WHAT IS NEEDED =>
Only these lines of the data below are wanted: the one with "в кімнаті, треба", the one with "виникла необхідність написання", and any lines between them, each repeated exactly.

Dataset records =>
----------
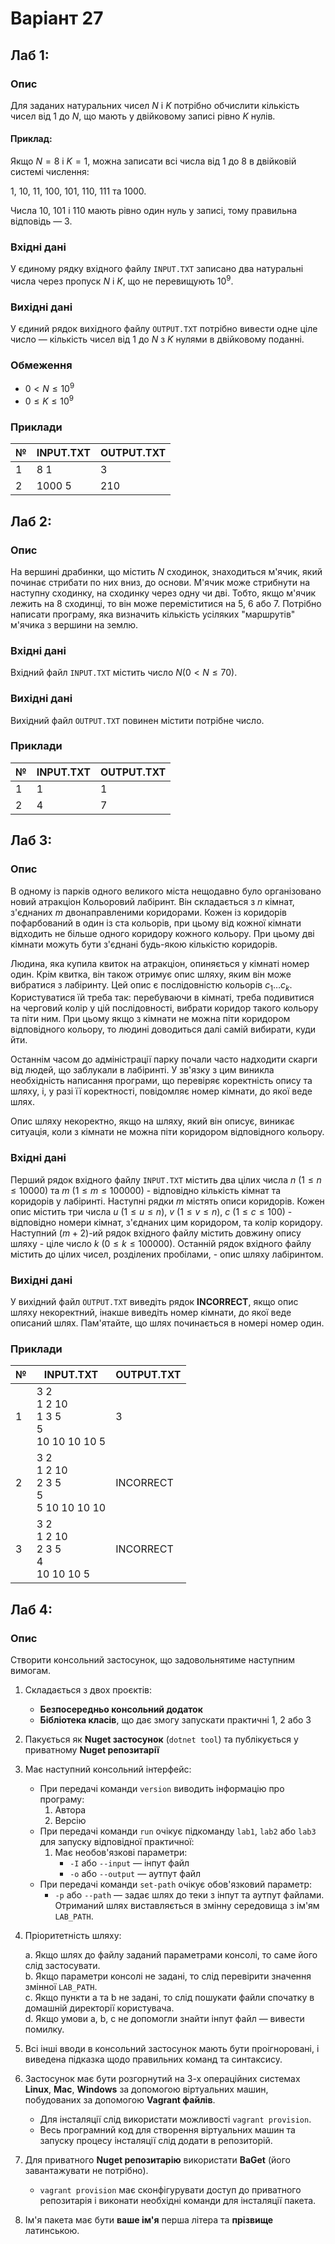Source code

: # Варіант 27

## Лаб 1:

### Опис

Для заданих натуральних чисел $N$ і $K$ потрібно обчислити кількість чисел від 1 до $N$, що мають у двійковому записі
рівно $K$ нулів.

#### Приклад:

Якщо $N = 8$ і $K = 1$, можна записати всі числа від 1 до 8 в двійковій системі числення:

1, 10, 11, 100, 101, 110, 111 та 1000.

Числа 10, 101 і 110 мають рівно один нуль у записі, тому правильна відповідь — 3.

### Вхідні дані

У єдиному рядку вхідного файлу `INPUT.TXT` записано два натуральні числа через пропуск $N$ і $K$, що не
перевищують $10^9$.

### Вихідні дані

У єдиний рядок вихідного файлу `OUTPUT.TXT` потрібно вивести одне ціле число — кількість чисел від 1 до $N$ з $K$ нулями
в двійковому поданні.

### Обмеження

- $0 < N \leq 10^9$
- $0 \leq K \leq 10^9$

### Приклади

| № | INPUT.TXT | OUTPUT.TXT |
|---|-----------|------------|
| 1 | 8 1       | 3          |
| 2 | 1000 5    | 210        | 

## Лаб 2:

### Опис

На вершині драбинки, що містить $N$ сходинок, знаходиться м'ячик, який починає стрибати по них вниз, до основи. М'ячик
може стрибнути на наступну сходинку, на сходинку через одну чи дві. Тобто, якщо м'ячик лежить на 8 сходинці, то він може
переміститися на 5, 6 або 7.
Потрібно написати програму, яка визначить кількість усіляких "маршрутів" м'ячика з вершини на землю.

### Вхідні дані

Вхідний файл `INPUT.TXT` містить число $N (0 < N \leq 70)$.

### Вихідні дані

Вихідний файл `OUTPUT.TXT` повинен містити потрібне число.

### Приклади

| № | INPUT.TXT | OUTPUT.TXT |
|---|-----------|------------|
| 1 | 1         | 1          |
| 2 | 4         | 7          | 

## Лаб 3:

### Опис

В одному із парків одного великого міста нещодавно було організовано новий атракціон Кольоровий лабіринт. Він
складається з $n$ кімнат, з'єднаних $m$ двонаправленими коридорами. Кожен із коридорів пофарбований в один із ста
кольорів, при цьому від кожної кімнати відходить не більше одного коридору кожного кольору. При цьому дві кімнати можуть
бути з'єднані будь-якою кількістю коридорів.

Людина, яка купила квиток на атракціон, опиняється у кімнаті номер один. Крім квитка, він також отримує опис шляху, яким
він може вибратися з лабіринту. Цей опис є послідовністю кольорів $c_{1}…c_{k}$. Користуватися їй треба так: перебуваючи
в кімнаті, треба подивитися на черговий колір у цій послідовності, вибрати коридор такого кольору та піти ним. При цьому
якщо з кімнати не можна піти коридором відповідного кольору, то людині доводиться далі самій вибирати, куди йти.

Останнім часом до адміністрації парку почали часто надходити скарги від людей, що заблукали в лабіринті. У зв'язку з цим
виникла необхідність написання програми, що перевіряє коректність опису та шляху, і, у разі її коректності, повідомляє
номер кімнати, до якої веде шлях.

Опис шляху некоректно, якщо на шляху, який він описує, виникає ситуація, коли з кімнати не можна піти коридором
відповідного кольору.

### Вхідні дані

Перший рядок вхідного файлу `INPUT.TXT` містить два цілих числа $n$ $(1 \leq n \leq 10000)$
та $m$ $(1 \leq m \leq 100000)$ - відповідно кількість кімнат та коридорів у лабіринті. Наступні рядки $m$ містять описи
коридорів. Кожен опис містить три числа $u$ $(1 \leq u \leq n)$, $v$ $(1 \leq v \leq n)$, $c$ $(1 \leq c \leq 100)$ -
відповідно номери кімнат, з'єднаних цим коридором, та колір коридору. Наступний $(m+2)$-ий рядок вхідного файлу містить
довжину опису шляху - ціле число $k$ $(0 \leq k \leq 100000)$. Останній рядок вхідного файлу містить до цілих чисел,
розділених пробілами, - опис шляху лабіринтом.

### Вихідні дані

У вихідний файл `OUTPUT.TXT` виведіть рядок **INCORRECT**, якщо опис шляху некоректний, інакше виведіть номер кімнати,
до якої веде описаний шлях. Пам'ятайте, що шлях починається в номері номер один.

### Приклади

| № | INPUT.TXT                                    | OUTPUT.TXT |
|---|----------------------------------------------|------------|
| 1 | 3 2<br>1 2 10<br>1 3 5<br>5<br>10 10 10 10 5 | 3          |
| 2 | 3 2<br>1 2 10<br>2 3 5<br>5<br>5 10 10 10 10 | INCORRECT  | 
| 3 | 3 2<br>1 2 10<br>2 3 5<br>4<br>10 10 10 5    | INCORRECT  |

## Лаб 4:

### Опис

Створити консольний застосунок, що задовольнятиме наступним вимогам.

1. Складається з двох проєктів:
   - **Безпосередньо консольний додаток**
   - **Бібліотека класів**, що дає змогу запускати практичні 1, 2 або 3
2. Пакується як **Nuget застосунок** (`dotnet tool`) та публікується у приватному **Nuget репозитарії**
3. Має наступний консольний інтерфейс:
   - При передачі команди `version` виводить інформацію про програму:
      1. Автора
      2. Версію
   - При передачі команди `run` очікує підкоманду `lab1`, `lab2` або `lab3` для запуску відповідної практичної:
      1. Має необов'язкові параметри:
         - `-I` або `--input` — інпут файл
         - `-o` або `--output` — аутпут файл
   - При передачі команди `set-path` очікує обов'язковий параметр:
      - `-p` або `--path` — задає шлях до теки з інпут та аутпут файлами.  
        Отриманий шлях виставляється в змінну середовища з ім'ям `LAB_PATH`.
4. Пріоритетність шляху:

   a. Якщо шлях до файлу заданий параметрами консолі, то саме його слід застосувати.  
   b. Якщо параметри консолі не задані, то слід перевірити значення змінної `LAB_PATH`.  
   c. Якщо пункти a та b не задані, то слід пошукати файли спочатку в домашній директорії користувача.  
   d. Якщо умови a, b, c не допомогли знайти інпут файл — вивести помилку.
5. Всі інші вводи в консольний застосунок мають бути проігноровані, і виведена підказка щодо правильних команд та синтаксису.
6. Застосунок має бути розгорнутий на 3-х операційних системах **Linux**, **Mac**, **Windows** за допомогою віртуальних машин, побудованих за допомогою **Vagrant файлів**.
   - Для інсталяції слід використати можливості `vagrant provision`.
   - Весь програмний код для створення віртуальних машин та запуску процесу інсталяції слід додати в репозиторій.
7. Для приватного **Nuget репозитарію** використати **BaGet** (його завантажувати не потрібно).
   - `vagrant provision` має сконфігурувати доступ до приватного репозитарія і виконати необхідні команди для інсталяції пакета.
8. Ім'я пакета має бути **ваше ім'я** перша літера та **прізвище** латинською.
----------
WRITTEN RESPONSE =>
в кімнаті, треба подивитися на черговий колір у цій послідовності, вибрати коридор такого кольору та піти ним. При цьому
якщо з кімнати не можна піти коридором відповідного кольору, то людині доводиться далі самій вибирати, куди йти.

Останнім часом до адміністрації парку почали часто надходити скарги від людей, що заблукали в лабіринті. У зв'язку з цим
виникла необхідність написання програми, що перевіряє коректність опису та шляху, і, у разі її коректності, повідомляє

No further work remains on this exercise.